*** Data shown Section Begins ***

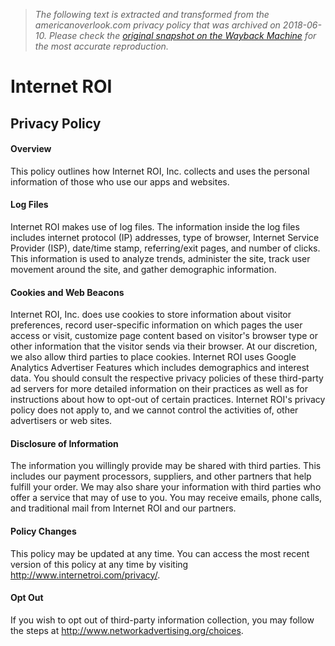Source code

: > *The following text is extracted and transformed from the americanoverlook.com privacy policy that was archived on 2018-06-10. Please check the [original snapshot on the Wayback Machine](https://web.archive.org/web/20180610041032id_/http%3A//internetroi.com/privacy) for the most accurate reproduction.*

# Internet ROI

## Privacy Policy

#### Overview

This policy outlines how Internet ROI, Inc. collects and uses the personal information of those who use our apps and websites.

#### Log Files

Internet ROI makes use of log files. The information inside the log files includes internet protocol (IP) addresses, type of browser, Internet Service Provider (ISP), date/time stamp, referring/exit pages, and number of clicks. This information is used to analyze trends, administer the site, track user movement around the site, and gather demographic information.

#### Cookies and Web Beacons

Internet ROI, Inc. does use cookies to store information about visitor preferences, record user-specific information on which pages the user access or visit, customize page content based on visitor's browser type or other information that the visitor sends via their browser. At our discretion, we also allow third parties to place cookies. Internet ROI uses Google Analytics Advertiser Features which includes demographics and interest data. You should consult the respective privacy policies of these third-party ad servers for more detailed information on their practices as well as for instructions about how to opt-out of certain practices. Internet ROI's privacy policy does not apply to, and we cannot control the activities of, other advertisers or web sites.

#### Disclosure of Information

The information you willingly provide may be shared with third parties. This includes our payment processors, suppliers, and other partners that help fulfill your order. We may also share your information with third parties who offer a service that may of use to you. You may receive emails, phone calls, and traditional mail from Internet ROI and our partners.

#### Policy Changes

This policy may be updated at any time. You can access the most recent version of this policy at any time by visiting <http://www.internetroi.com/privacy/>.

#### Opt Out

If you wish to opt out of third-party information collection, you may follow the steps at <http://www.networkadvertising.org/choices>.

*** Data shown Section Ends ***

### Work required:
Transcribe the entries from their first line to the line that holds "#### Log Files", both included, and skip every picture.

### Final answer:
Source code

: > *The following text is extracted and transformed from the americanoverlook.com privacy policy that was archived on 2018-06-10. Please check the [original snapshot on the Wayback Machine](https://web.archive.org/web/20180610041032id_/http%3A//internetroi.com/privacy) for the most accurate reproduction.*

# Internet ROI

## Privacy Policy

#### Overview

This policy outlines how Internet ROI, Inc. collects and uses the personal information of those who use our apps and websites.

#### Log Files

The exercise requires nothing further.